Confesso que sempre o achei bonito. Doce e saboroso também. Mas não a ponto de preferi-lo a outros integrantes da fruteira:  manga, abacaxi, abacate, tangerina, laranja. Desde minha infância lembro-me dele à mesa, meus pais fazendo-lhe elogios, enaltecendo suas virtudes. Acho que fiquei com a ideia de que ele era mais para o gosto dos adultos que das crianças. Às vezes o tinha nas mãos, sem muita alegria ou convicção, mordia-o, achava bom, sem exaltação. Parecia-me meio sem graça, o sabor muito aquém de sua cor, mais para se ver do que para se comer. Sem falar na viscosidade esquisita: era muita lambança para pouco prazer. Anos a fio o desdenhei, fiz pouco caso dele, o preteri, sem muita consciência de fazê-lo. Simplesmente vivi com ele deixando-o para lá: o conheci desconhecendo-o, o avistei sem vê-lo, o provei sem descobri-lo. E mais do que isso: sem saber o que eu estava perdendo. Tão frequentemente humano, não?


Mas sempre é hora de despertar para a extraordinária novidade daquilo que pensamos conhecer bem e que, na verdade, não conhecemos. Foi o que aconteceu comigo. A cor, sempre a vibrar. Eu já deveria ter atinado: cores não vibram à toa. Macio no toque, a pele muito fina, delicada como a seda oriental. Amadurece rápido, tão rápido, que de um dia para o outro, se abre no simples apertar de dedos e desmancha-se na língua como um pudim. E que fineza de sabor! - sutil como uma flor. Só poderia ter vindo do Oriente.

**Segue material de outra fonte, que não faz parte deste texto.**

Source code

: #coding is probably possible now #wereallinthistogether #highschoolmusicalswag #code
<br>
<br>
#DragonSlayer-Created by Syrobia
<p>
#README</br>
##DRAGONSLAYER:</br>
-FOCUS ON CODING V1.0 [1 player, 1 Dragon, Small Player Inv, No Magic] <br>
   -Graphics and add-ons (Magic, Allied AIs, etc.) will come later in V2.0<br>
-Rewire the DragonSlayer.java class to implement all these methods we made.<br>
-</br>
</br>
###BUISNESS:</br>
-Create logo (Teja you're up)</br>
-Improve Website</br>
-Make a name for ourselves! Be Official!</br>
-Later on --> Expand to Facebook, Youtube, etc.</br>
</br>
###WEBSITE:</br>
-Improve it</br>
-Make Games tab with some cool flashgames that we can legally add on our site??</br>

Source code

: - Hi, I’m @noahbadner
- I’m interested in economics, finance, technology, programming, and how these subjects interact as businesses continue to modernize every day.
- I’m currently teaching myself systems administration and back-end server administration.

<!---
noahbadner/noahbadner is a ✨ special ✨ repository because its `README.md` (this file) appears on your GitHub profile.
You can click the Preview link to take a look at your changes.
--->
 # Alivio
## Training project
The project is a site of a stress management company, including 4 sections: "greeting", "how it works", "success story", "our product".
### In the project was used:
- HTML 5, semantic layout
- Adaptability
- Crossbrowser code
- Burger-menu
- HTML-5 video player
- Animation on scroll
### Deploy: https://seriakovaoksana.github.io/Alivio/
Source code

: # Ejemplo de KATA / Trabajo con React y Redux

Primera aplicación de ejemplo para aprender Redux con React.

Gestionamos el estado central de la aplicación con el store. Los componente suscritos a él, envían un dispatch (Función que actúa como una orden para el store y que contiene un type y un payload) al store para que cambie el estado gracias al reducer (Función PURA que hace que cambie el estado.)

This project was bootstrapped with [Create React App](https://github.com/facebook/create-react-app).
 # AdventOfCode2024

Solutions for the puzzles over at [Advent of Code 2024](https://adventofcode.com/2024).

Seu nome, que origem tem? Não sabia, soube hoje. Em Portugal, chamam-no de dióspiro (diospyros), do grego dióspuron que significa "alimento de Zeus". Entre nós, cá, aqui: caqui, do japonês kaki. Dióspiro ou caqui, é realmente dos deuses. Não é à toa que levei tanto tempo para finalmente descobri-lo: chegar ao paladar do Olimpo requer aprendizagem, longa maturação dos sentidos.


Seja como for, agora é (minh)a hora e (minh)a vez do caqui: não tenho mais um segundo sequer de sabor a perder. A vida é feita para se lambuzar.